> [Extracted material]:
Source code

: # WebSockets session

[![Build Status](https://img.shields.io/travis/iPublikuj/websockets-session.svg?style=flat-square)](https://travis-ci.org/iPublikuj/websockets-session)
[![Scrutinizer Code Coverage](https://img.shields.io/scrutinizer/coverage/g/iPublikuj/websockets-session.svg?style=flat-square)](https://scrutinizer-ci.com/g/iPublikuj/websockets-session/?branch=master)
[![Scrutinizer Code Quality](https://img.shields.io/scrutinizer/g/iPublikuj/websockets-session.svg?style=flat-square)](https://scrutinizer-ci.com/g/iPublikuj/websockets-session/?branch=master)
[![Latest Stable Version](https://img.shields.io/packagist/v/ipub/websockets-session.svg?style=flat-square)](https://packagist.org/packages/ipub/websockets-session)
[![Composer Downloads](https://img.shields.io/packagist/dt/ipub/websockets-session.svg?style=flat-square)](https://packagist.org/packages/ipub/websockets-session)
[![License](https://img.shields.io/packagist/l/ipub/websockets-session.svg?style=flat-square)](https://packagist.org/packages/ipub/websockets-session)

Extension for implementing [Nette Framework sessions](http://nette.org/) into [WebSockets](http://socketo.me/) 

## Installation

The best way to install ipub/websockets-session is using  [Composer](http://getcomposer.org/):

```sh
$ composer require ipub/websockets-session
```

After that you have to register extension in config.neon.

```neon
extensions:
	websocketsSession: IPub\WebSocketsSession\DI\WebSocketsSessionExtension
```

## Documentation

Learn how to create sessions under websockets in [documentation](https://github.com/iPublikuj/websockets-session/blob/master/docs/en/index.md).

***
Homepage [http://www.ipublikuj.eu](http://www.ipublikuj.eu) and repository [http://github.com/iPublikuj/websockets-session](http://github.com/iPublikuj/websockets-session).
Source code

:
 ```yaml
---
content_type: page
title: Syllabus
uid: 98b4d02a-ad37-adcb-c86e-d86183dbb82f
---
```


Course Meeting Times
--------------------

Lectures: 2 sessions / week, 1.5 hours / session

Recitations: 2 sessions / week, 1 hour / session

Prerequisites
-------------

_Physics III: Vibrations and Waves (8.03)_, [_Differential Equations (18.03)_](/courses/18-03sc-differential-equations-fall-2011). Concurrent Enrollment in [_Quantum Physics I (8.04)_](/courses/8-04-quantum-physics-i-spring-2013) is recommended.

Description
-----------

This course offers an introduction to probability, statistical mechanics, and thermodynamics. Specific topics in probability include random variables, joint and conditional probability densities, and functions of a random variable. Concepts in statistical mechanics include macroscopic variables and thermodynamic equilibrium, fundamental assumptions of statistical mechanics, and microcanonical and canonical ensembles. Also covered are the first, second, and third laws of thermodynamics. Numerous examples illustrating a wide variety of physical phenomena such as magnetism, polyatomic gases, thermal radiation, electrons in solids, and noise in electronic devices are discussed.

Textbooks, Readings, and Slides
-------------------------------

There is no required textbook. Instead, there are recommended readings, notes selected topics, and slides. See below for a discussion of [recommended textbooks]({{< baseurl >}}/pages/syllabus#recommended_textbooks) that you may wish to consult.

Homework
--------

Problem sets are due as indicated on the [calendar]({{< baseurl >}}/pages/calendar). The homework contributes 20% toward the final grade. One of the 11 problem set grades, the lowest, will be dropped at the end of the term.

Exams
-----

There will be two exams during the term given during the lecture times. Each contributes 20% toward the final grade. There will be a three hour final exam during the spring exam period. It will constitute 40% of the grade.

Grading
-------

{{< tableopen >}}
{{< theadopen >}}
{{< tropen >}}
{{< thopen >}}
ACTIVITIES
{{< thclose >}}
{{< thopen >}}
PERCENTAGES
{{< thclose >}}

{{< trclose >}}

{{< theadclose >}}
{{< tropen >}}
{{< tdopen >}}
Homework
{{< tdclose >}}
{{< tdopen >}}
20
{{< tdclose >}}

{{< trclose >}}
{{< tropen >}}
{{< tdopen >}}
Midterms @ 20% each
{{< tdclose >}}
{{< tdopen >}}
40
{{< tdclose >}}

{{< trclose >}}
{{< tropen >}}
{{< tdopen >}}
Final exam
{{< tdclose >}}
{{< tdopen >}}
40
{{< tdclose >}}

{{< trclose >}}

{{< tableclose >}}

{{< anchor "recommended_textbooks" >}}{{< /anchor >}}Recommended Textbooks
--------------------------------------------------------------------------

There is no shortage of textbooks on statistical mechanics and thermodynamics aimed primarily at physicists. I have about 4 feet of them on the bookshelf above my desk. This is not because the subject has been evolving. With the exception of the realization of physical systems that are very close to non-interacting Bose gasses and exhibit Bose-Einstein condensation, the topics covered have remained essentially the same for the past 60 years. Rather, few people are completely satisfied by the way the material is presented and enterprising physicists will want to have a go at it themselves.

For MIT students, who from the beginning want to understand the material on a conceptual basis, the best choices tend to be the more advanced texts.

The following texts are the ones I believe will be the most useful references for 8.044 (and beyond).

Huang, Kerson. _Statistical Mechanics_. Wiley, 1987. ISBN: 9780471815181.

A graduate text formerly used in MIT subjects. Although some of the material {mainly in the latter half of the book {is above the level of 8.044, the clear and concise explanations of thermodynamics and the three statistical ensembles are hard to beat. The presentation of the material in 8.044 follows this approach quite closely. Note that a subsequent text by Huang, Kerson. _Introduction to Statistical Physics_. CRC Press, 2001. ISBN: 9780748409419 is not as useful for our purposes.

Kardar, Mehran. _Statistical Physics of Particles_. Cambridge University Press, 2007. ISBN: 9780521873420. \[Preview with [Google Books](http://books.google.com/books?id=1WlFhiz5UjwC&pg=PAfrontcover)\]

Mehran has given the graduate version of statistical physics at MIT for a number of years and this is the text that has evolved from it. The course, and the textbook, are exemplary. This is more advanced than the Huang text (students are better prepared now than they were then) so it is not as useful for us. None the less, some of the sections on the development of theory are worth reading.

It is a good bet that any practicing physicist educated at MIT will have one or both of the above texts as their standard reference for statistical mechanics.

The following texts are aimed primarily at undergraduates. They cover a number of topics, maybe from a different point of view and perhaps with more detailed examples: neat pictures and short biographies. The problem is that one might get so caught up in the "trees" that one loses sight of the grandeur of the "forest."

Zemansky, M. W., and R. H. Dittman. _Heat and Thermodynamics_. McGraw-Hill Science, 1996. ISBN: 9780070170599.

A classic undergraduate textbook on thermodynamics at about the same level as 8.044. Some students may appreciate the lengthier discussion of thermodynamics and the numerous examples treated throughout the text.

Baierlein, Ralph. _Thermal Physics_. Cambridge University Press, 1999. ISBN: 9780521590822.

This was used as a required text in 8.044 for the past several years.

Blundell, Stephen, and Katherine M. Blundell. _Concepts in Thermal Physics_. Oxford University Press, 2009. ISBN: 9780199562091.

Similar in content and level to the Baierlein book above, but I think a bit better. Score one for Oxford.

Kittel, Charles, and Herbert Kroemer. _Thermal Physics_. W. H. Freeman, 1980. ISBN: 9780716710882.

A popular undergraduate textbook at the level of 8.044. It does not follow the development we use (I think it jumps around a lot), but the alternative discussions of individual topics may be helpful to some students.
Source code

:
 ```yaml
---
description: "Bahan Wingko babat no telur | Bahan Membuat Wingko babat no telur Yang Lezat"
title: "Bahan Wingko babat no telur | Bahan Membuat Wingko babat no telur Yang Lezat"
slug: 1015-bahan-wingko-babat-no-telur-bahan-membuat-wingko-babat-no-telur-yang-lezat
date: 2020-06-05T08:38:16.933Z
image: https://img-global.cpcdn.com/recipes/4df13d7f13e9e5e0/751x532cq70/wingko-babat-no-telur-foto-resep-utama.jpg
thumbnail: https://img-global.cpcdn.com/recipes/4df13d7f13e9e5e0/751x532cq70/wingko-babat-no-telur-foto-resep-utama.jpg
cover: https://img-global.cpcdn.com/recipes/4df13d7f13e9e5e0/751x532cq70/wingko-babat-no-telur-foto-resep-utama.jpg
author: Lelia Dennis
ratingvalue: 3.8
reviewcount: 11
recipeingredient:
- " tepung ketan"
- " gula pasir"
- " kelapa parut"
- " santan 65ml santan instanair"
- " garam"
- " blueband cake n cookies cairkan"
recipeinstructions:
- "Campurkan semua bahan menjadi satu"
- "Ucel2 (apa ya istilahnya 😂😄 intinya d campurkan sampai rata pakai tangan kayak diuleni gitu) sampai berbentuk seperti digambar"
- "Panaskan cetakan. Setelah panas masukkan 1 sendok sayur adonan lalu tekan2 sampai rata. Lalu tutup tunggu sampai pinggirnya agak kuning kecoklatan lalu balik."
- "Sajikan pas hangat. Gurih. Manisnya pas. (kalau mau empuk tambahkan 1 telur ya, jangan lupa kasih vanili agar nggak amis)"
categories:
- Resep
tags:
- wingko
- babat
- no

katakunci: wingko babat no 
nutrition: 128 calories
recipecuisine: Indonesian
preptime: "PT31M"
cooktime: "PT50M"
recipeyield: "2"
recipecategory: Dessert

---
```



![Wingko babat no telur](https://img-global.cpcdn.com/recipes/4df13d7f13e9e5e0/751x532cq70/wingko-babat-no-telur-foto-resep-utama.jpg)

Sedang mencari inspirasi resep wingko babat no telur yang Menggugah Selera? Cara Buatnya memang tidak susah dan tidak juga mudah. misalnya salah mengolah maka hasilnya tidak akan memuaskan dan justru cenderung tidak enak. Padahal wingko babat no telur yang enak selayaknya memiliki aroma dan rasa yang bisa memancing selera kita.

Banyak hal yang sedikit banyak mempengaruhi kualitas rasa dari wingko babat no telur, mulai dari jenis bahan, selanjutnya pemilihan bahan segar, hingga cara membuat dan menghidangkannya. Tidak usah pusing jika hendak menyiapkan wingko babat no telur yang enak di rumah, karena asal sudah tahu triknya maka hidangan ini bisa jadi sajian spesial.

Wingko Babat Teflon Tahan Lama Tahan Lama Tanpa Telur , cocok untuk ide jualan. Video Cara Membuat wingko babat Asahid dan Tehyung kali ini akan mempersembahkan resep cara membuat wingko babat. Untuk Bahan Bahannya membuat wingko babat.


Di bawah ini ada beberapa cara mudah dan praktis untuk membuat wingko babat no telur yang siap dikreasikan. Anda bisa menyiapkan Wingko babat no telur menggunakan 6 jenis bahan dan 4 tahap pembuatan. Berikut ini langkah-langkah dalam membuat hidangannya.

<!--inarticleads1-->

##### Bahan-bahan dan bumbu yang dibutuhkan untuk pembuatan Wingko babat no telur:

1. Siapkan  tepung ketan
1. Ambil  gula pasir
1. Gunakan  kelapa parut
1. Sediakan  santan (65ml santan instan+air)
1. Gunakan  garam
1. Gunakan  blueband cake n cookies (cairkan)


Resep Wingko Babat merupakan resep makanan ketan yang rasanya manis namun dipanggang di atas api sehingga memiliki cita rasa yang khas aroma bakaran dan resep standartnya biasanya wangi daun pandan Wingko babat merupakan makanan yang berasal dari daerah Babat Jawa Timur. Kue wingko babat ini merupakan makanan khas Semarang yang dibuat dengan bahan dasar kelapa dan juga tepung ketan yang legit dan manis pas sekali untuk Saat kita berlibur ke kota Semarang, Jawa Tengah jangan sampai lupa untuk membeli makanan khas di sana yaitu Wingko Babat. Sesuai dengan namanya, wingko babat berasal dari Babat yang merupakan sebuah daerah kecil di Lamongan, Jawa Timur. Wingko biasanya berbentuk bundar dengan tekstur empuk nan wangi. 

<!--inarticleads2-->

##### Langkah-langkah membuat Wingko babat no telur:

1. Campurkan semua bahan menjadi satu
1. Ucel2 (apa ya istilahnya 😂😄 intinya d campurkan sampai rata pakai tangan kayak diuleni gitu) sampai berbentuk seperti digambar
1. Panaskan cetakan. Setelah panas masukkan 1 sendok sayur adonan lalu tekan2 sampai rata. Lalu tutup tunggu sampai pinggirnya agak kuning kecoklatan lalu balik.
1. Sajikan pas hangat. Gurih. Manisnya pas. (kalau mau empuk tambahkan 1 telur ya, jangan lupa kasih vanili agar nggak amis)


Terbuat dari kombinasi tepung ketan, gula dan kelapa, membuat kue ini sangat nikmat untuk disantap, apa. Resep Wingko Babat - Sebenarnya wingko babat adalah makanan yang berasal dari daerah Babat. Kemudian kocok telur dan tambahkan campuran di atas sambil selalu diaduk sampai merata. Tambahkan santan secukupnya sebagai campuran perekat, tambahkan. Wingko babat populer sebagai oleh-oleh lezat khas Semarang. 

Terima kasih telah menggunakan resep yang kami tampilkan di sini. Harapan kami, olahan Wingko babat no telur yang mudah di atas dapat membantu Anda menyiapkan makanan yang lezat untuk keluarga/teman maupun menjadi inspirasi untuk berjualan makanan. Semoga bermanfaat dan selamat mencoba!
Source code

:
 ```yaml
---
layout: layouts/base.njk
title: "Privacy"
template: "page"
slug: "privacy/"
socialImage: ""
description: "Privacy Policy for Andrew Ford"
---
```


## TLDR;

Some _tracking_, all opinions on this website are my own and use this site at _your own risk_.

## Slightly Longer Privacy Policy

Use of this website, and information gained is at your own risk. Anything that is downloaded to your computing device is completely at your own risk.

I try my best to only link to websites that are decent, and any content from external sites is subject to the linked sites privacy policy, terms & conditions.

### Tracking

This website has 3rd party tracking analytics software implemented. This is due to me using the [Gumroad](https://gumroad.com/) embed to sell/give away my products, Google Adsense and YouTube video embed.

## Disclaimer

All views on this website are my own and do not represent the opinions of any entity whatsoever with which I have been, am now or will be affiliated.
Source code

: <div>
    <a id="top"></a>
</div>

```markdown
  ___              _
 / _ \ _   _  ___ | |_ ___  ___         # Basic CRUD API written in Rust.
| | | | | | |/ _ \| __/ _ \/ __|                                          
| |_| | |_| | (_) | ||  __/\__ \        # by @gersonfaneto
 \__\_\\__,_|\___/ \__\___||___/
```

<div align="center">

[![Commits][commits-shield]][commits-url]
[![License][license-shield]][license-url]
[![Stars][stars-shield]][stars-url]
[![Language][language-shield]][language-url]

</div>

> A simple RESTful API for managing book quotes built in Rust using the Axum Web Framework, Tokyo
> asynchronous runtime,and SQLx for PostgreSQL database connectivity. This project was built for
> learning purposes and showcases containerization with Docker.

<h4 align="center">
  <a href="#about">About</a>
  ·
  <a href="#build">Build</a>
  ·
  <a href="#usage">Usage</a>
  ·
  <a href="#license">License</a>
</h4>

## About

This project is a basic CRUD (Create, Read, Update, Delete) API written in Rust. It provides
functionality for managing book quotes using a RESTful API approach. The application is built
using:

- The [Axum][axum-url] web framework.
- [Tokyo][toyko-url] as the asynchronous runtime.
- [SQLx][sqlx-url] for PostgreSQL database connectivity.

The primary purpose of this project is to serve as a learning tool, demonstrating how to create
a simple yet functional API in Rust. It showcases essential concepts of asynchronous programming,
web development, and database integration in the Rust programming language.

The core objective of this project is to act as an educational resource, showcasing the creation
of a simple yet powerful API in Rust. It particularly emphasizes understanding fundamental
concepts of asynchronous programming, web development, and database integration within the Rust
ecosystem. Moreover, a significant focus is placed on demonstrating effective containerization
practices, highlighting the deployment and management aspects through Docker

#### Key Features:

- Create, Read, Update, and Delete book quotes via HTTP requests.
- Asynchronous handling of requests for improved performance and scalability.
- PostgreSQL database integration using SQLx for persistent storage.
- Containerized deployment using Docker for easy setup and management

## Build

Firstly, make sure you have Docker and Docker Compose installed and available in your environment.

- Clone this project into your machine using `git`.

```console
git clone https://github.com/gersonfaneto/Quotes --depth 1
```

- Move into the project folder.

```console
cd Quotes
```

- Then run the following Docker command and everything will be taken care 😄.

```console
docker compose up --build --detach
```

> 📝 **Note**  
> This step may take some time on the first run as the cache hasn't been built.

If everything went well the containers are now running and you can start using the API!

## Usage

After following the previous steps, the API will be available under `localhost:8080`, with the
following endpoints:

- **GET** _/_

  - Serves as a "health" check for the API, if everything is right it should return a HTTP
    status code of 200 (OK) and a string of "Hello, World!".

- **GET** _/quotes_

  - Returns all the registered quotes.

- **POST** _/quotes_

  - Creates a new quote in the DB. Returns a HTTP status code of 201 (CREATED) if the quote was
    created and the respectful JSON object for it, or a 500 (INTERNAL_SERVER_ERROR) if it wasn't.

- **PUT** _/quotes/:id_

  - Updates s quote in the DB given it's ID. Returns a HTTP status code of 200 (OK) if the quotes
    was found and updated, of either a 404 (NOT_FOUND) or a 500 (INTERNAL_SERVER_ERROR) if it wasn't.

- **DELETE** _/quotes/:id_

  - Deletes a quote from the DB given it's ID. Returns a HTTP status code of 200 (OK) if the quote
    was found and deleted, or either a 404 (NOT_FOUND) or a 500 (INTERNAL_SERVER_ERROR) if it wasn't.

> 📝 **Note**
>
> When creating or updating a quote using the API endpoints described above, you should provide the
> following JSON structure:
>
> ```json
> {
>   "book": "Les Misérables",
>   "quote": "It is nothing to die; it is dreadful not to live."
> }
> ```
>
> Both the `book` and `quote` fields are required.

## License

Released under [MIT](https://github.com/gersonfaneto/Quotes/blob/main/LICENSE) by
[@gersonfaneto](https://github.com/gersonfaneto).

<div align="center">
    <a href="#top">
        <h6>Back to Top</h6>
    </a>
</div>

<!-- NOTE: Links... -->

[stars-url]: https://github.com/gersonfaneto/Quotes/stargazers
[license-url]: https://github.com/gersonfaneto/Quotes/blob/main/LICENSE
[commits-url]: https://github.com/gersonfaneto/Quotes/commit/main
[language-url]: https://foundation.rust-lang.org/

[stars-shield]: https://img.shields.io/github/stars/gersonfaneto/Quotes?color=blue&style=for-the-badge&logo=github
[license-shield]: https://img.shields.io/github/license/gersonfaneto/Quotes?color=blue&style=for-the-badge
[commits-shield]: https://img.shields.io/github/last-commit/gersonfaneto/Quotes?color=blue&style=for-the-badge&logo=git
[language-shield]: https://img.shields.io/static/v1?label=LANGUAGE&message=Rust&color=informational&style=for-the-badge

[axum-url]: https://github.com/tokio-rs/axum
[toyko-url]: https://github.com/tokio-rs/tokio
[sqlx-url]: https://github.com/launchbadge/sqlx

> [Required work]:
Taking the lines above, repeat exactly those from the line that contains "The following texts are aimed" through the line that contains "A classic undergraduate", and both of those lines as well. Include nothing else.

> [Exercise answer]:
The following texts are aimed primarily at undergraduates. They cover a number of topics, maybe from a different point of view and perhaps with more detailed examples: neat pictures and short biographies. The problem is that one might get so caught up in the "trees" that one loses sight of the grandeur of the "forest."

Zemansky, M. W., and R. H. Dittman. _Heat and Thermodynamics_. McGraw-Hill Science, 1996. ISBN: 9780070170599.

A classic undergraduate textbook on thermodynamics at about the same level as 8.044. Some students may appreciate the lengthier discussion of thermodynamics and the numerous examples treated throughout the text.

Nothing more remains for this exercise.